What is needed:
Output the entries below exactly, from the first line to the line holding "About 3 months", both included.

━━━ Recorded data ━━━

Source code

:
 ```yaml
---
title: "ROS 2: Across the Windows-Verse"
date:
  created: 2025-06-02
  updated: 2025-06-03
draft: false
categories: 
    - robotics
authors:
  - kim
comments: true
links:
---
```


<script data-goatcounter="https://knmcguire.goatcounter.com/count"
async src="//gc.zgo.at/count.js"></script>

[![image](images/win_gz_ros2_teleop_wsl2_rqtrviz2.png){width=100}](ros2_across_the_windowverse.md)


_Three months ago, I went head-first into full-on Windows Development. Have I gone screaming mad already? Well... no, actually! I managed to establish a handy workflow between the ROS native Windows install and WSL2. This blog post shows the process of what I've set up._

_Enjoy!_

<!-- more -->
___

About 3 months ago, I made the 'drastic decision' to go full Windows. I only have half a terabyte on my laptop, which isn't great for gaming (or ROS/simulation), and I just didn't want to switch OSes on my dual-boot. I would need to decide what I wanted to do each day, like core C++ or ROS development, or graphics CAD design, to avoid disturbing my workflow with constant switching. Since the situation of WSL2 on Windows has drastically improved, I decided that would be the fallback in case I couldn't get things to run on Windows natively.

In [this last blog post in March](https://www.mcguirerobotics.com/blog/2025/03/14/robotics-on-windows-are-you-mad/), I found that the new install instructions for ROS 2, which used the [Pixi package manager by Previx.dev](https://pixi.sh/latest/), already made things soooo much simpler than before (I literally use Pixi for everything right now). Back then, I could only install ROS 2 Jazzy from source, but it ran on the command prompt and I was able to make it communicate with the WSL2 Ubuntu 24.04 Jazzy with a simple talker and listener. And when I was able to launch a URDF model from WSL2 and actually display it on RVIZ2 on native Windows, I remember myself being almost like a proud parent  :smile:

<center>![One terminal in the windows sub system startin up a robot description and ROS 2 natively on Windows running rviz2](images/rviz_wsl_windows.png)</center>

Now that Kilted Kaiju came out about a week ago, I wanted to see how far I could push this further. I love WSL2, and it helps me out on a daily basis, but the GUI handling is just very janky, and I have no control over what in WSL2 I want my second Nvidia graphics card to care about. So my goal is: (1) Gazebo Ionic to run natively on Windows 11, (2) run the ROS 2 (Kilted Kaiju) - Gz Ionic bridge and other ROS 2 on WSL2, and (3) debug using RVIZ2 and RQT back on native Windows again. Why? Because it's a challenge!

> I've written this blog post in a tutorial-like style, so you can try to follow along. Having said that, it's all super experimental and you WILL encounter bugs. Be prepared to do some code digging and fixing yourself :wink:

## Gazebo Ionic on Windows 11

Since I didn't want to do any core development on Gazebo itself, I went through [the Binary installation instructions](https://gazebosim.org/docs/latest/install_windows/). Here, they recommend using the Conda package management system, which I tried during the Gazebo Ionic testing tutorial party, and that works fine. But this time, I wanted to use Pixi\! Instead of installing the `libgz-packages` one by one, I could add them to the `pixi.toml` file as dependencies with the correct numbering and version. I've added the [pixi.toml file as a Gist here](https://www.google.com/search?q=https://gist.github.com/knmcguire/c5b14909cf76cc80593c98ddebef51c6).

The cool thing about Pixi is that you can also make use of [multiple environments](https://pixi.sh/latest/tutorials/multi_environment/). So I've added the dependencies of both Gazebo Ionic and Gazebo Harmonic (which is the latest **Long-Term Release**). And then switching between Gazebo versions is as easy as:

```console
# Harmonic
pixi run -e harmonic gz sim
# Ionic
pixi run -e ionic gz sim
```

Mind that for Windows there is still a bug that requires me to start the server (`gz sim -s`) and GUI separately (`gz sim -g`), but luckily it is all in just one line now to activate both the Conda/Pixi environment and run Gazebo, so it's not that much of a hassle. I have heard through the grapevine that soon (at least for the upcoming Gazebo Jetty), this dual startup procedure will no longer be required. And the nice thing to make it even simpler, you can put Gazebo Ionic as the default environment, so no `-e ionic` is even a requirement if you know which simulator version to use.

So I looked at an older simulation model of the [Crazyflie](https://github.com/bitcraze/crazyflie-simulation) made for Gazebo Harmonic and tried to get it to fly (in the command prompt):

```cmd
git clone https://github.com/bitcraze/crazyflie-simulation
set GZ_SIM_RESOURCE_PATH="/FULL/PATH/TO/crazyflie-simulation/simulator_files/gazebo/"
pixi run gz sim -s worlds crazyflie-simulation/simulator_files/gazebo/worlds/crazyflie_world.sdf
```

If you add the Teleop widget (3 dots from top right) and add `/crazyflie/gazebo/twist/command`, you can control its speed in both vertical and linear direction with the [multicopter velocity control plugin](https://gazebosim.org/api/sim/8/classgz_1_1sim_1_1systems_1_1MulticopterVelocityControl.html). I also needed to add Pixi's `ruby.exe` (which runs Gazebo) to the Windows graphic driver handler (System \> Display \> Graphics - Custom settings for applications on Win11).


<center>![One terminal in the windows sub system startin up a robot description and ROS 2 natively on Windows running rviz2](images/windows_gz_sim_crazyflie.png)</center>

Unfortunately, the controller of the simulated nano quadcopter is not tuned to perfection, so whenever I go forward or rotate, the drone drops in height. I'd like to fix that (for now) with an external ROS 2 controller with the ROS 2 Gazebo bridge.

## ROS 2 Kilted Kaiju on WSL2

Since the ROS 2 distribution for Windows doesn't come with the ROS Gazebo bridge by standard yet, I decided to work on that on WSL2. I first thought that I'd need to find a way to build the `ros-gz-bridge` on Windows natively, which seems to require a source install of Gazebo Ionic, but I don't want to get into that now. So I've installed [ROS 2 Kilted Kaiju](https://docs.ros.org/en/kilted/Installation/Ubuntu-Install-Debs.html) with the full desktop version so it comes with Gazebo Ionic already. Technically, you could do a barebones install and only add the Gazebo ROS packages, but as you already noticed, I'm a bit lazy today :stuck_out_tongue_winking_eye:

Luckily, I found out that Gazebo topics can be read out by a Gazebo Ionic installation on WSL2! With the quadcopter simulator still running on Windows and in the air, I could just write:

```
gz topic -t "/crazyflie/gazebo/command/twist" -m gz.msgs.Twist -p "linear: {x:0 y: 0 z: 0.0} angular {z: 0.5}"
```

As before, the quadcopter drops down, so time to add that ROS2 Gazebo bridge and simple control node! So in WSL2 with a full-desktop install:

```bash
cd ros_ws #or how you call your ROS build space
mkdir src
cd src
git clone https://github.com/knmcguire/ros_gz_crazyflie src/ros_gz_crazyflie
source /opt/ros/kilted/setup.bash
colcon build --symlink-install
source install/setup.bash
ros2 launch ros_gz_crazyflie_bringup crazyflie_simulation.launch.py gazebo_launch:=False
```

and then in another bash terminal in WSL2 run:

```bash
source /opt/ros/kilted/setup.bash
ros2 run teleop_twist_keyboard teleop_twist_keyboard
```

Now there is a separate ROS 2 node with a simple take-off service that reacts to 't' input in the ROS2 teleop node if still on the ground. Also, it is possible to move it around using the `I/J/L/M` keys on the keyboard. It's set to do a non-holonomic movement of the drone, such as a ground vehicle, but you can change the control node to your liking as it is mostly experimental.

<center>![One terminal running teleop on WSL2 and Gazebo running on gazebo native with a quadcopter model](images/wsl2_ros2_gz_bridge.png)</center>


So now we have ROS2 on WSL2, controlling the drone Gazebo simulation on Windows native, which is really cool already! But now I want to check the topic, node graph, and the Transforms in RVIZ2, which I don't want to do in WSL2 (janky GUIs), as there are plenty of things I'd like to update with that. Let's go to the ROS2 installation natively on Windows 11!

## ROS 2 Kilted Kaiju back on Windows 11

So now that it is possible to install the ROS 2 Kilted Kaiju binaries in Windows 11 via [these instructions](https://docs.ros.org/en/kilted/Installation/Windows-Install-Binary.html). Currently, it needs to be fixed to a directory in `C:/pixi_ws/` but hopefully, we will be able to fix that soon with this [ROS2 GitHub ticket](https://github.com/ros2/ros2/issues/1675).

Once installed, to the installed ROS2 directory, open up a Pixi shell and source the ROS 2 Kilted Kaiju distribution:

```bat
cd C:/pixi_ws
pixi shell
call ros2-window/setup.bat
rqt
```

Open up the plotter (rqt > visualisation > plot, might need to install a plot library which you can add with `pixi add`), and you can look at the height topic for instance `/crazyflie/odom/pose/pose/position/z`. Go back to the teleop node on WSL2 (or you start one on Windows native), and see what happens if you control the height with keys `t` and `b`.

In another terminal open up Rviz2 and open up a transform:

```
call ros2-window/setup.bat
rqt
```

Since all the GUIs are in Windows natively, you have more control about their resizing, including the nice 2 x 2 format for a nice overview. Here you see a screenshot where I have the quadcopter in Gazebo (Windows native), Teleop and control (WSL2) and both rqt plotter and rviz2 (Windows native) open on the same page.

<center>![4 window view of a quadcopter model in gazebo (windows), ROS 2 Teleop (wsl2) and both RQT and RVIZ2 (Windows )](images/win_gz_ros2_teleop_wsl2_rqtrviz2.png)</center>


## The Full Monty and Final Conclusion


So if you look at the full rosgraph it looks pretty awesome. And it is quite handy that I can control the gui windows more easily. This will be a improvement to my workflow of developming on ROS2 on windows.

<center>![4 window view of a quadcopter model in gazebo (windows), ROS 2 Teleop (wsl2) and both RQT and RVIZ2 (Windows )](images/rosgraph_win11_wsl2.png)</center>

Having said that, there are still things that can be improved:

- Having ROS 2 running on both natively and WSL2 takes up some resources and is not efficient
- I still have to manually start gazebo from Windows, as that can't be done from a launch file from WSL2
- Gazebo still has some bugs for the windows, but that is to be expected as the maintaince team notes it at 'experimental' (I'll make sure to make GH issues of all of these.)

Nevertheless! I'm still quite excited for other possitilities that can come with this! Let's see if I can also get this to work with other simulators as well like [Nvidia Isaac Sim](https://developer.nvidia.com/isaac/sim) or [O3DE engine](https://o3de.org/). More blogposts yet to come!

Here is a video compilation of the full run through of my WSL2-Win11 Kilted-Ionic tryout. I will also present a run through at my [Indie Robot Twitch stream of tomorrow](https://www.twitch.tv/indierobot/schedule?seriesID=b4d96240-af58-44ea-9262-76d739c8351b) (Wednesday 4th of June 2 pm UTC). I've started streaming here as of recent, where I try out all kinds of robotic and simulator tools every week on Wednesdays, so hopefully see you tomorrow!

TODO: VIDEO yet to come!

━━━

Written response:
Source code

:
 ```yaml
---
title: "ROS 2: Across the Windows-Verse"
date:
  created: 2025-06-02
  updated: 2025-06-03
draft: false
categories: 
    - robotics
authors:
  - kim
comments: true
links:
---
```


<script data-goatcounter="https://knmcguire.goatcounter.com/count"
async src="//gc.zgo.at/count.js"></script>

[![image](images/win_gz_ros2_teleop_wsl2_rqtrviz2.png){width=100}](ros2_across_the_windowverse.md)


_Three months ago, I went head-first into full-on Windows Development. Have I gone screaming mad already? Well... no, actually! I managed to establish a handy workflow between the ROS native Windows install and WSL2. This blog post shows the process of what I've set up._

_Enjoy!_

<!-- more -->
___

About 3 months ago, I made the 'drastic decision' to go full Windows. I only have half a terabyte on my laptop, which isn't great for gaming (or ROS/simulation), and I just didn't want to switch OSes on my dual-boot. I would need to decide what I wanted to do each day, like core C++ or ROS development, or graphics CAD design, to avoid disturbing my workflow with constant switching. Since the situation of WSL2 on Windows has drastically improved, I decided that would be the fallback in case I couldn't get things to run on Windows natively.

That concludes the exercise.